Cash NOI is a non-GAAP financial measure which excludes from NOI straight-line rent adjustments, amortization of acquired above and below market leases, and other non-cash and normalizing items, including our share of all required adjustments from unconsolidated joint ventures. Other non-cash and normalizing items include items such as the amortization of lease inducements, payments received from seller master leases and rent abatements, and changes in fair value of contingent consideration. We believe that Cash NOI provides an accurate measure of the operating performance of our operating assets because it excludes certain items that are not associated with management of the properties. Additionally, we believe that Cash NOI is a widely accepted measure of comparative operating performance in the real estate community. Our use of the term Cash NOI may not be comparable to that of other real estate companies as such other companies may have different methodologies for computing this amount.

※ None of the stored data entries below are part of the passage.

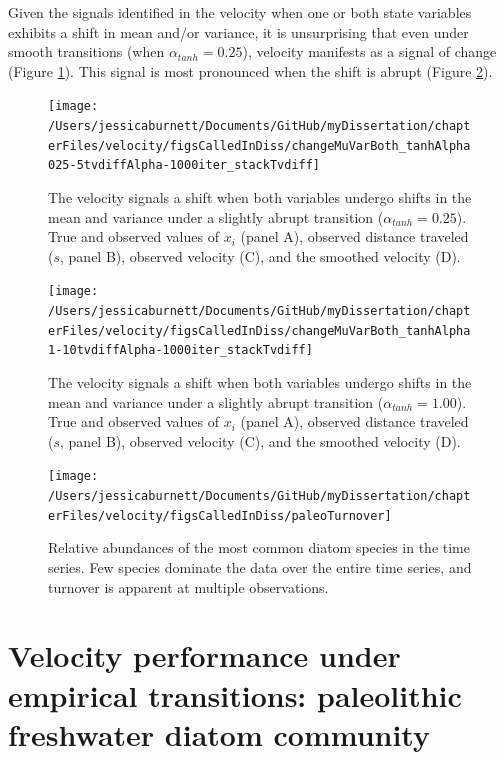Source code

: \documentclass[12pt,twoside,openany]{reedthesis}
\begin{document}
Given the signals identified in the velocity when one or both state variables exhibits a shift in mean and/or variance, it is unsurprising that even under smooth transitions (when \(\alpha_{tanh} = 0.25\)), velocity manifests as a signal of change (Figure \ref{fig:muVarBoth25}). This signal is most pronounced when the shift is abrupt (Figure \ref{fig:muVarBoth1}).
\begin{figure}
\texttt{[image: /Users/jessicaburnett/Documents/GitHub/myDissertation/chapterFiles/velocity/figsCalledInDiss/changeMuVarBoth\_tanhAlpha025-5tvdiffAlpha-1000iter\_stackTvdiff]} \caption{The velocity signals a shift when both variables undergo shifts in the mean and variance under a slightly abrupt transition ($\alpha_{tanh}=0.25$). True and observed values of $x_i$ (panel A), observed distance traveled ($s$, panel B), observed velocity (C), and the smoothed velocity (D).}\label{fig:muVarBoth25}
\end{figure}
\newpage
\begin{figure}
\texttt{[image: /Users/jessicaburnett/Documents/GitHub/myDissertation/chapterFiles/velocity/figsCalledInDiss/changeMuVarBoth\_tanhAlpha1-10tvdiffAlpha-1000iter\_stackTvdiff]} \caption{The velocity signals a shift when both variables undergo shifts in the mean and variance under a slightly abrupt transition ($\alpha_{tanh}=1.00$). True and observed values of $x_i$ (panel A), observed distance traveled ($s$, panel B), observed velocity (C), and the smoothed velocity (D).}\label{fig:muVarBoth1}
\end{figure}
\newpage

\newpage
\begin{figure}
\texttt{[image: /Users/jessicaburnett/Documents/GitHub/myDissertation/chapterFiles/velocity/figsCalledInDiss/paleoTurnover]} \caption{Relative abundances of the most common diatom species in the time series. Few species dominate the data over the entire time series, and turnover is apparent at multiple observations.}\label{fig:paleoTurnover}
\end{figure}
\hypertarget{velocity-performance-under-empirical-transitions-paleolithic-freshwater-diatom-community}{%
\section{Velocity performance under empirical transitions: paleolithic freshwater diatom community}\label{velocity-performance-under-empirical-transitions-paleolithic-freshwater-diatom-community}}
\end{document}
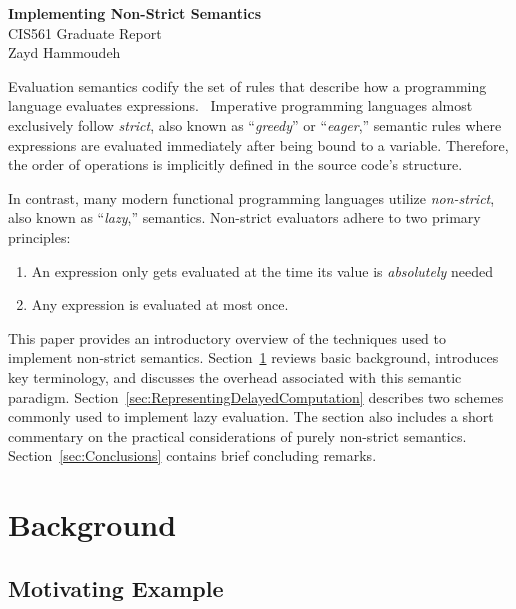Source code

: \documentclass[11pt]{article}
\begin{document}
\begin{center}
  \textbf{\Large Implementing Non-Strict Semantics}\\\vspace{3pt}
  {\large CIS561 Graduate Report}\\\vspace{3pt}
  Zayd Hammoudeh
\end{center}

Evaluation semantics codify the set of rules that describe how a programming language evaluates expressions.~\cite{hoover:Notes}  Imperative programming languages almost exclusively follow \textit{strict}, also known as ``\textit{greedy}'' or ``\textit{eager},'' semantic rules where expressions are evaluated immediately after being bound to a variable.  Therefore, the order of operations is implicitly defined in the source code's structure.

In contrast, many modern functional programming languages utilize \textit{non-strict}, also known as ``\textit{lazy},'' semantics. Non-strict evaluators adhere to two primary principles:~\cite{Henderson:1976}

\begin{enumerate}
  \item An expression only gets evaluated at the time its value is \textit{absolutely} needed
  \item Any expression is evaluated at most once.
\end{enumerate}

This paper provides an introductory overview of the techniques used to implement non-strict semantics. Section~\ref{sec:Background} reviews basic background, introduces key terminology, and discusses the overhead associated with this semantic paradigm.  Section~\ref{sec:RepresentingDelayedComputation} describes two schemes commonly used to implement lazy evaluation.  The section also includes a short commentary on the practical considerations of purely non-strict semantics.  Section~\ref{sec:Conclusions} contains brief concluding remarks.

\section{Background}\label{sec:Background}

\subsection{Motivating Example}\label{sec:MotivatingExample}
\end{document}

MOB Same-Store Cash NOI is a non-GAAP financial measure which excludes from Cash NOI assets not held for the entire preceding five quarters, non-MOB assets, and other normalizing items not specifically related to the same-store property portfolio. Management considers MOB Same-Store Cash NOI a supplemental measure because it allows investors, analysts, and Company management to measure unlevered property-level operating results. Our use of the term MOB Same-Store Cash NOI may not be comparable to that of other real estate companies, as such other companies may have different methodologies for computing this amount.
We calculate EBITDAre in accordance with standards established by Nareit and define EBITDAre as net income or loss computed in accordance with GAAP plus depreciation and amortization, interest expense, loss (gain) on dispositions, and impairment loss, including our share of all required adjustments from unconsolidated joint ventures. We define Adjusted EBITDAre, which excludes from EBITDAre non-cash share compensation expense, non-cash changes in fair value, the pro forma impact of investment activity, and other normalizing items. We consider EBITDAre and Adjusted EBITDAre important measures because they provide additional information to allow management, investors, and our current and potential creditors to evaluate and compare our core operating results and our ability to service debt.